Not all hematological malignancies in the gastrointestinal tract are lymphoma

Abstract

Abstract Introduction/Objective Myeloid sarcoma (MS) is a rare entity that may develop in patients with acute myeloid leukemia (AML). Presentation of MS in the gastrointestinal (GI) tract is uncommon. We describe two cases of MS involving unusual sites: the stomach and appendix. Methods/Case Report A 64-year-old female consulted for fatigue and abdominal pain. A CT scan of abdomen/pelvis revealed appendicitis and CBC showed 76% blasts. An appendectomy was performed. Histologic examination demonstrated the appendiceal wall infiltrated by malignant cells, ultimately demonstrated to be positive for MPO and weak/variable CD117. In the second case, a 50-year-old male presented to the emergency department for nausea, vomiting, and elevated amylase. Esophagogastroduodenoscopy with endoscopic ultrasound demonstrated pancreatic inflammatory changes and a subepithelial nodule in the gastric fundus. Biopsy of the nodule revealed gastric epithelium infiltrated by sheets of malignant cells, ultimately demonstrated to be positive for CD34, myeloperoxidase and CD43. Results (if a Case Study enter NA) NA Conclusion MS is defined as a tumor of myeloid blasts forming outside the bone marrow. Overall, it is an uncommon entity that can occur in patients with known AML, and rarely, as the first sign of AML. Presentation of MS in the GI tract is infrequent (10%), involving primarily the small intestine (63%).
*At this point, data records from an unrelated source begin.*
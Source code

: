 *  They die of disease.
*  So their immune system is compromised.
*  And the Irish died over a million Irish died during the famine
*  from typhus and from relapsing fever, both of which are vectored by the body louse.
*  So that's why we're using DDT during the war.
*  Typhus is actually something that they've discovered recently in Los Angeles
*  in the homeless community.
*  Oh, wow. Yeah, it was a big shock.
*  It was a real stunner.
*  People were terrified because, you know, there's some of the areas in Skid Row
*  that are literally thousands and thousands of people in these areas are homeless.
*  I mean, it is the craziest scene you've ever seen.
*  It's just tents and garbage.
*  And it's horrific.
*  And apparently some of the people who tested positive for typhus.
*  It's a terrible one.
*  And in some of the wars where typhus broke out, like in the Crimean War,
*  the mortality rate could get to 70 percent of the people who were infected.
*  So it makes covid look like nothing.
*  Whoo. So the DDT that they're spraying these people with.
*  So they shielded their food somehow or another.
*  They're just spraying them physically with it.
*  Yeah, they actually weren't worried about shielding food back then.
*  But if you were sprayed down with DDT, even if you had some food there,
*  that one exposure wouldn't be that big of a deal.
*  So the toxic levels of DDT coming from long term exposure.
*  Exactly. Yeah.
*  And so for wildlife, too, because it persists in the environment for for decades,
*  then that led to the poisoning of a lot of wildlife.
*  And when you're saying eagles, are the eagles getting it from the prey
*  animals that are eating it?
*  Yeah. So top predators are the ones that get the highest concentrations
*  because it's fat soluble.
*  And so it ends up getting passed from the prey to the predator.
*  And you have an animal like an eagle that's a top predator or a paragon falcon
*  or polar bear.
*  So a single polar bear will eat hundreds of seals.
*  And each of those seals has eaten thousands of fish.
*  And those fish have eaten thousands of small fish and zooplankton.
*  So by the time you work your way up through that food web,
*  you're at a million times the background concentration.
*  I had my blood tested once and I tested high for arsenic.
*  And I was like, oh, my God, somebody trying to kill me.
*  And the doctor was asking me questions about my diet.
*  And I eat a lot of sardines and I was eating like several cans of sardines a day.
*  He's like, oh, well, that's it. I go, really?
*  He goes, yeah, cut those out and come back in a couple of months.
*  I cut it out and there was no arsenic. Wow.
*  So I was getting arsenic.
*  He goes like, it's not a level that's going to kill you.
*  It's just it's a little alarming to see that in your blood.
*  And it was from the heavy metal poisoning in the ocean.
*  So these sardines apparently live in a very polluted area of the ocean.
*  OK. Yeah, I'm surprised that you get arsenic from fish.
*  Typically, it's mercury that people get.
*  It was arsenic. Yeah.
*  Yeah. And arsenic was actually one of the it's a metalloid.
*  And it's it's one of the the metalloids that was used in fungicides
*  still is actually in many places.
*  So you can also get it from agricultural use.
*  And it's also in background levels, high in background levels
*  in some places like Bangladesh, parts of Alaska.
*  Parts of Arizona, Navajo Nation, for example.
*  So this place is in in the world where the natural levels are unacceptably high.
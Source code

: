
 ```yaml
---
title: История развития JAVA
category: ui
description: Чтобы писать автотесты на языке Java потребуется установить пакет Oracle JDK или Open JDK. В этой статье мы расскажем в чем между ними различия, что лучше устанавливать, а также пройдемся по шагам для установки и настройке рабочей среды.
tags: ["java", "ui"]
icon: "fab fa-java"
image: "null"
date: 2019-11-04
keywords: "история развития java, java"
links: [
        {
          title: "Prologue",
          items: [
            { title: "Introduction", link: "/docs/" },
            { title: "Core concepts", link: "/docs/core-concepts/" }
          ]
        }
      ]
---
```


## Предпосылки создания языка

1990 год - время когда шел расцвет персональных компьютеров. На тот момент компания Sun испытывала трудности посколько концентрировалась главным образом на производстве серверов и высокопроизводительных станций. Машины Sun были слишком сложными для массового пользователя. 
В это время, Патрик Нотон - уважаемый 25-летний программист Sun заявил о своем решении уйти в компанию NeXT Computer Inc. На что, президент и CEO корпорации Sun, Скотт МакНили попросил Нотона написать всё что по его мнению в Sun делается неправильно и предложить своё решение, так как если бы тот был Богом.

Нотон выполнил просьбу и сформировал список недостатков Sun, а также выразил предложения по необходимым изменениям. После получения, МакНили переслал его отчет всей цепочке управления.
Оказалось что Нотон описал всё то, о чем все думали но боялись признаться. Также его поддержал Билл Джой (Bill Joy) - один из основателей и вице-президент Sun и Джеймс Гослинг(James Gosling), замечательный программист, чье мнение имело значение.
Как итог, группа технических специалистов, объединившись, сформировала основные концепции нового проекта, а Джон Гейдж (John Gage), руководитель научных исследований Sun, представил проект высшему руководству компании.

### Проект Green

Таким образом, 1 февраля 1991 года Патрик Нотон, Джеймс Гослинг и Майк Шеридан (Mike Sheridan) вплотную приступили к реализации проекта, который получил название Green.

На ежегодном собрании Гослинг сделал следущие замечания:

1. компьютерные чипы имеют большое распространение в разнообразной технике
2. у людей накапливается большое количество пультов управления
The differential diagnosis includes lymphoma, poorly differentiated carcinomas, and melanomas. A review of the clinical history for AML or other myeloproliferative neoplasms should raise suspicion of MS. Expression of lymphoid markers and scant tissue for IHC studies can be diagnostic challenges, rendering B cell lymphoma as the most common misdiagnosis of MS in up to 40-47% of cases. Our two MS cases presented exclusively with GI symptoms without previously known AML and involved unusual GI sites. IHC for myeloid lineage, monocytic or myelomonocytic differentiation should be considered in specific cases. In patients without prior AML diagnosis, especially without hematologic findings, MS is a diagnostic challenge.